DECISION POINT: A Call to Humanize Marketing

houston, we have a very-big-not-good-but-solveable problem.

Delivered in the spirit of Stefon from SNL Weekend Update:

 
 
 

If you love marketing and gaming systems for growth but don't want to deal with people ever much less those pesky customers whose actions you want to manipulate in the first place THEN HAVE I GOT THE PLACE FOR YOU.

 
 
 

Here’s the skinny.

We’ve been at the digital marketing game long enough to create entire organizational marketing systems - and now generations of full-term career professionals. While internal turf wars over functional ownership persist, here's where we are now:

  • Creative marketing creates the emotional connection.

  • Operational marketing establishes the connection point to capture and covert customer actions.

  • Growth marketing builds journeys to scale conversions.

Operational marketing, specifically, is the intersection of brand, communications, operations, sales and - commonly - direct-to-consumer commerce.
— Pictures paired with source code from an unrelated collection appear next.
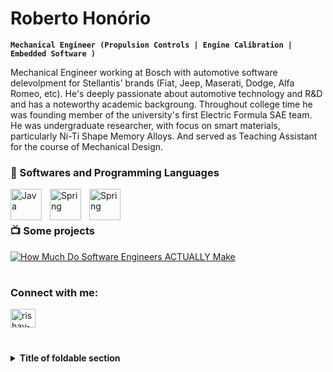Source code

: # Roberto Honório
**`Mechanical Engineer (Propulsion Controls | Engine Calibration | Embedded Software )`**

Mechanical Engineer working at Bosch with automotive software delevolpment for Stellantis' brands (Fiat, Jeep, Maserati, Dodge, Alfa Romeo, etc). He's deeply passionate about automotive technology and R&D and has a noteworthy academic backgroung. Throughout college time he was founding member of the university's first Electric Formula SAE team. He was undergraduate researcher, with focus on smart materials, particularly Ni-Ti Shape Memory Alloys. And served as Teaching Assistant for the course of Mechanical Design.

### 🧰 Softwares and Programming Languages

<img align="left" alt="Java" width="50px" style="padding-right:10px;" src="https://cdn.jsdelivr.net/gh/devicons/devicon/icons/matlab/matlab-original.svg"/>
<img align="left" alt="Spring" width="50px" style="padding-right:10px;" src="https://cdn.jsdelivr.net/gh/devicons/devicon/icons/cplusplus/cplusplus-original.svg" />
<img align="left" alt="Spring" width="50px" style="padding-right:10px;" src="https://cdn.jsdelivr.net/gh/devicons/devicon/icons/python/python-original.svg" />
<br />

#

### 📺 Some projects
<!-- BEGIN YOUTUBE-CARDS -->
[![How Much Do Software Engineers ACTUALLY Make](https://ytcards.demolab.com/?id=iACHGmlDWiw&title=How+Much+Do+Software+Engineers+ACTUALLY+Make&lang=en&timestamp=1705158060&background_color=%230d1117&title_color=%23ffffff&stats_color=%23dedede&max_title_lines=1&width=250&border_radius=5&duration=1091 "How Much Do Software Engineers ACTUALLY Make")](https://www.youtube.com/watch?v=iACHGmlDWiw)
<!-- END YOUTUBE-CARDS -->

#

<h3 align="left">Connect with me:</h3>
<p align="left">
<a href="https://www.linkedin.com/in/engmecroberto" target="blank"><img align="center" src="https://raw.githubusercontent.com/rahuldkjain/github-profile-readme-generator/master/src/images/icons/Social/linked-in-alt.svg" alt="rishav-chanda-b89a791b3" height="30" width="40" /></a>
<Gmail>
</p>

#

<details>
<summary><b>Title of foldable section</b></summary>

Any folded content here. It requires an empty line just above it.
</details>

[website]: https://fkcodes.com
[youtube]: https://youtube.com/fknight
It is wholly designed to the business’ priority objectives over the customer’s priority motivations behind their need.

Because we can't scale 1:1 connection (see also Kolmogorov’s Law of Large Numbers and its application to human behavior via game theory,) operational marketing engineers the environment for conversion through funnel marketing.

Rigid, controllable, linear and pre-determined, funnel marketing is a series of directed actions and automations for how, when, and where the customer engages. As yet, the funnel is the only answer to controlling the chaos of marketing at scale.

Generally speaking, operational and growth marketing are myopically focused on the following:

Capture and convert as many stakeholder actions as possible - with as little contact a possible -

to scale audience growth and revenue generation. *

This in itself is not a problem.

* To be absolutely clear - I'm a free-market capitalist as much as the next American patriot but not to the extent of Gordon Gecko. I believe growth is good. I believe money is good. I believe profit is good.

So what’s the problem?

Modern marketing systems become problematic when we expect operational and growth marketing professionals to be customer-centric - or even consider the customer experience - yet we design systems that separate them from the customer and their decision point.

To wit, when faced with the challenge of prioritizing the customer experience and decision point, I've clocked three common reactions from operational and growth marketers.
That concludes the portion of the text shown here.